2. Sonntag der Osterzeit "A"
Johannes 20,19-31
Am Abend dieses ersten Tages der Woche, als die Jünger aus Furcht vor den Juden die Türen verschlossen hatten, kam Jesus, trat in ihre Mitte und sagte zu ihnen: Friede sei mit euch! Nach diesen Worten zeigte er ihnen seine Hände und seine Seite. Da freuten sich die Jünger, daß sie den Herrn sahen. Jesus sagte noch einmal zu ihnen: Friede sei mit euch! Wie mich der Vater gesandt hat, so sende ich euch. Nachdem er das gesagt hatte, hauchte er sie an und sprach zu ihnen: Empfangt den Heiligen Geist! Wem ihr die Sünden vergebt, dem sind sie vergeben; wem ihr die Vergebung verweigert, dem ist sie verweigert.

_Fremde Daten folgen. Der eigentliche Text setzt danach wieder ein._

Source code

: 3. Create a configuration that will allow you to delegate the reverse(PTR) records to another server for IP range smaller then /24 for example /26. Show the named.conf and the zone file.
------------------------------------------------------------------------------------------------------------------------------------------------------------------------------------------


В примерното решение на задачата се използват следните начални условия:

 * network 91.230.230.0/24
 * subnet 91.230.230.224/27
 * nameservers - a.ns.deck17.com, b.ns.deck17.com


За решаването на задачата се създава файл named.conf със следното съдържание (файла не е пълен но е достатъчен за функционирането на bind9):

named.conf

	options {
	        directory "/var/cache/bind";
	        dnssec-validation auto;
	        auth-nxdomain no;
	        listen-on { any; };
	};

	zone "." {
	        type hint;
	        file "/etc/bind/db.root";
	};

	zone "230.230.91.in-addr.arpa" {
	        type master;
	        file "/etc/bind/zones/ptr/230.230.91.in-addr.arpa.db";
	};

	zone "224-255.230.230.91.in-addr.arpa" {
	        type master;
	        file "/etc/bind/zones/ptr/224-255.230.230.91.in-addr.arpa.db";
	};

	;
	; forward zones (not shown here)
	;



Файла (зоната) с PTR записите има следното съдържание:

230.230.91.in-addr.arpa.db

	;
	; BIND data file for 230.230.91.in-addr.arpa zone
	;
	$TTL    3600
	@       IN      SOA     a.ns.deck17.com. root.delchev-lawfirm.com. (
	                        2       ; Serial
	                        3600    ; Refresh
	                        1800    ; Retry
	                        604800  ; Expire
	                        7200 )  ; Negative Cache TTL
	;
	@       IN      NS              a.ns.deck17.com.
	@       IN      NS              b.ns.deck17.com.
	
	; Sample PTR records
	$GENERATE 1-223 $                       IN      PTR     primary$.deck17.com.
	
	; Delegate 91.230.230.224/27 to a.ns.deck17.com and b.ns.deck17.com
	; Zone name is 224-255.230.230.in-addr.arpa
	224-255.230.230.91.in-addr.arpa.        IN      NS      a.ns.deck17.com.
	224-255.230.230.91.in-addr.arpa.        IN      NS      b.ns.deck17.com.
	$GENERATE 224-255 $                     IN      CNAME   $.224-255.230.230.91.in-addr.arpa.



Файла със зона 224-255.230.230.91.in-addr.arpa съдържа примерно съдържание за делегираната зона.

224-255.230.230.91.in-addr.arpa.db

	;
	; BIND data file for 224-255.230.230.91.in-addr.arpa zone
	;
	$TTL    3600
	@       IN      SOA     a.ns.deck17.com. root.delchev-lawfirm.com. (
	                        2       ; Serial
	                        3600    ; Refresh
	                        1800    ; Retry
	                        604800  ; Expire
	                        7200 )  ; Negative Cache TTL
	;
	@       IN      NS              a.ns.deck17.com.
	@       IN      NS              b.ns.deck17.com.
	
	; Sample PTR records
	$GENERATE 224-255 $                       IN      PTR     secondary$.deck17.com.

Thomas, genannt Didymus (Zwilling), einer der Zwölf, war nicht bei ihnen, als Jesus kam. Die anderen Jünger sagten zu ihm: Wir haben den Herrn gesehen. Er entgegnete ihnen: Wenn ich nicht die Male der Nägel an seinen Händen sehe und wenn ich meinen Finger nicht in die Male der Nägel und meine Hand nicht in seine Seite lege, glaube ich nicht.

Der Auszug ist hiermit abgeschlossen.